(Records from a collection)
● ● ● ● ●

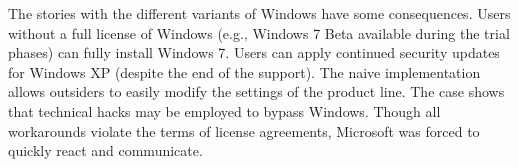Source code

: \wprv
% 
 The stories with the different variants of Windows have some consequences. Users without a full license of Windows (e.g., Windows 7 Beta available during the trial phases) can fully install Windows 7. Users can apply continued security updates for Windows XP (despite the end of the support).
The naive implementation allows outsiders to easily modify the settings of the product line. The case shows that technical hacks may be employed to bypass Windows. Though all workarounds violate the terms of license agreements, Microsoft was forced to quickly react and communicate.  

 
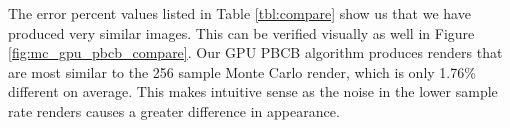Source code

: The error percent values listed in Table \ref{tbl:compare} show us that we have produced very similar images. This can be verified visually as well in Figure \ref{fig:mc_gpu_pbcb_compare}. Our GPU PBCB algorithm produces renders that are most similar to the 256 sample Monte Carlo render, which is only 1.76\% different on average. This makes intuitive sense as the noise in the lower sample rate renders causes a greater difference in appearance.

\begin{figure}
   \centering
   ~
   \\

\end{figure}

● ● ● ● ●

■ **TASK BRIEF**: Restate each entry word for word; omit the pictures.

■ **RESPONSE TO THE TASK**:
Source code

: \wprv
% 
 The stories with the different variants of Windows have some consequences. Users without a full license of Windows (e.g., Windows 7 Beta available during the trial phases) can fully install Windows 7. Users can apply continued security updates for Windows XP (despite the end of the support).
The naive implementation allows outsiders to easily modify the settings of the product line. The case shows that technical hacks may be employed to bypass Windows. Though all workarounds violate the terms of license agreements, Microsoft was forced to quickly react and communicate.  

 
Source code

: The error percent values listed in Table \ref{tbl:compare} show us that we have produced very similar images. This can be verified visually as well in Figure \ref{fig:mc_gpu_pbcb_compare}. Our GPU PBCB algorithm produces renders that are most similar to the 256 sample Monte Carlo render, which is only 1.76\% different on average. This makes intuitive sense as the noise in the lower sample rate renders causes a greater difference in appearance.

\begin{figure}
   \centering
   ~
   \\

\end{figure}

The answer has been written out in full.